【続】興味があるなら恋をしよう
★☆

「課長、緊張してます?…課長?」

「あ、ああ、…してる、かも」

あ、課長…こんな課長…見たことない。
それだけ実直な人だという事…。

「大丈夫です。日頃の仕事の事を思えば…」

「いやいや、違う。問題が違う」

大丈夫なのに…。

「まず誤解は解かなければいけませんが、うちの親は大歓迎で待ってますから。心配は要りませんよ?」

「そうは言ってもだな。大切な娘さんと付き合わせて貰っているんだ。親御さんはどんな奴だろうと、心配になるだろ?心配しない親なんていないんだから」

「そうでしょうけど…。うちはとにかく、お付き合いしている相手が居るって事が大歓迎なんです」

待ってました!くらいの勢いですよ。
課長、本当に真面目に考えてくれているから、こんなに緊張するんですよね。
…緊張が少しでも和らぐのなら。

「課長…」

「ん?…ん。んん、ん。…藍原、何を…」

唇に軽く触れ、首に腕を回し、抱き着いた。

「あの…これで少しは大丈夫になりましたか?行きましょ?」

「はぁ、…藍原。こんな時にドキドキが増やすような事をするんじゃ無い…。余計落ち着かなくなったじゃないか。…ふぅ」

出掛けられるよう、準備が整っていたネクタイを、課長は少し緩めた。

「え…、失敗でしたか?こっちにドキドキを持って来れば…、多少楽になるかと…」

私にとっては、凄く勇気のいる事だったんですけどね…。

「…これはまた別物だ。もうそろそろ…直ぐ行かなきゃ駄目か?」

「え?そんな事はないですよ?時間はいつでもいいって言ってましたから」

「では。藍原がメイク直しをする時間と、俺がもう少し藍原を頂く時間を所望する」

「え、…え?」

通常では無い精神状態のところを、余計な事をして刺激してしまったようで…。決して、もの凄く長時間という訳ではなかったけれど…。

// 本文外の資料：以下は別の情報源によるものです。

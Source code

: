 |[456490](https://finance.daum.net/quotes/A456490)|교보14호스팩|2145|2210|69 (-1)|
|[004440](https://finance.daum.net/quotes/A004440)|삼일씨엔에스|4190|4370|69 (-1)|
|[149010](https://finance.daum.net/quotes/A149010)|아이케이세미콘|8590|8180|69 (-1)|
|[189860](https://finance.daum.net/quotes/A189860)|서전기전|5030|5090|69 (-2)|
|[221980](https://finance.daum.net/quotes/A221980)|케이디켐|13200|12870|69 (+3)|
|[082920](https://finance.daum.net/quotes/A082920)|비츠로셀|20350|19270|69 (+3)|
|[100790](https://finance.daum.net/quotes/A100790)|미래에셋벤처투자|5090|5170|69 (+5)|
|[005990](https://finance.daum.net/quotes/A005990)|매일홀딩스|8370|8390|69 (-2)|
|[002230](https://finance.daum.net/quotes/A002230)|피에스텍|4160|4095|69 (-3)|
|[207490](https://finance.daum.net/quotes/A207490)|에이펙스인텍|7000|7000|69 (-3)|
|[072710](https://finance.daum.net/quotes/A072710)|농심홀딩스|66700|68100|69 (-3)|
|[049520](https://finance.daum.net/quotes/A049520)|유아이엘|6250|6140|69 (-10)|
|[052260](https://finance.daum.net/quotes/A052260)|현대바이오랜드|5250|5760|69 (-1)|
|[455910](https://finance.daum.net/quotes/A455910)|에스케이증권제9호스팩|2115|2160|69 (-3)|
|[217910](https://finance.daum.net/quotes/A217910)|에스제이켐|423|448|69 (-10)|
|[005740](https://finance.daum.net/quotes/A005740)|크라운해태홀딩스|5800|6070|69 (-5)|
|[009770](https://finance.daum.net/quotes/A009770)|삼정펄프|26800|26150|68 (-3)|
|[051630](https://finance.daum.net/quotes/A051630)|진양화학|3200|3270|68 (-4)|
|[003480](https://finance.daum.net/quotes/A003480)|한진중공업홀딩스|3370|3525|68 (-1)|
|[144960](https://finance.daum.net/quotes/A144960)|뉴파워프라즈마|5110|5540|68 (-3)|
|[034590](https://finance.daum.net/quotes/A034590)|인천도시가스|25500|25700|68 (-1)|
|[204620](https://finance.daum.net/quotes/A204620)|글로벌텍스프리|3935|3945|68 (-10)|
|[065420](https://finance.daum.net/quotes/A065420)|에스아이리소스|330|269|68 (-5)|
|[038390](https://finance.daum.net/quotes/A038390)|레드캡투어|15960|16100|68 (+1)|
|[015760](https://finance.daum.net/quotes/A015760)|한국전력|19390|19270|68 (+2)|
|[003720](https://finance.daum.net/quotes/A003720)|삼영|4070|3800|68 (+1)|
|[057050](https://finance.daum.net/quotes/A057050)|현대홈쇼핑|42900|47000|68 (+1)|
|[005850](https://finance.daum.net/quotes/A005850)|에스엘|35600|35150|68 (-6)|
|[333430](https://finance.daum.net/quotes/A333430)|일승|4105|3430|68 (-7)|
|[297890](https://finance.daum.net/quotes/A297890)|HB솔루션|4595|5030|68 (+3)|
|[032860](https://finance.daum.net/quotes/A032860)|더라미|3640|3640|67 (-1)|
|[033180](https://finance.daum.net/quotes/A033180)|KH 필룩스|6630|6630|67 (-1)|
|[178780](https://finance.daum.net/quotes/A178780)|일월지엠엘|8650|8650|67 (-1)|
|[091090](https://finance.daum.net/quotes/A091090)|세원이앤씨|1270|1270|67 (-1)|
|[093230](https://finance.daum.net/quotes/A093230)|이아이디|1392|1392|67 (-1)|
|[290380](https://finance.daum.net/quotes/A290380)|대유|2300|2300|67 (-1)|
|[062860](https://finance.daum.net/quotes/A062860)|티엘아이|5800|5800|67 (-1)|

課長は上着を脱いで丁寧にソファーに掛け、ネクタイを更に緩めた。
あ…、これは…。あっ。
腰抜けになる程の甘くて蕩けるような口づけと、熱い抱擁に見舞われてしまった。
これでは…、私の方が…、立て直す時間を所望したい。
口紅の塗り直しなんて直ぐに出来るけど…熱くなった身体を鎮める方が時間は少々、ううん、かなり必要かも知れない。
勇気を出して、…わざわざ余計な事をしてしまった『罰』だ。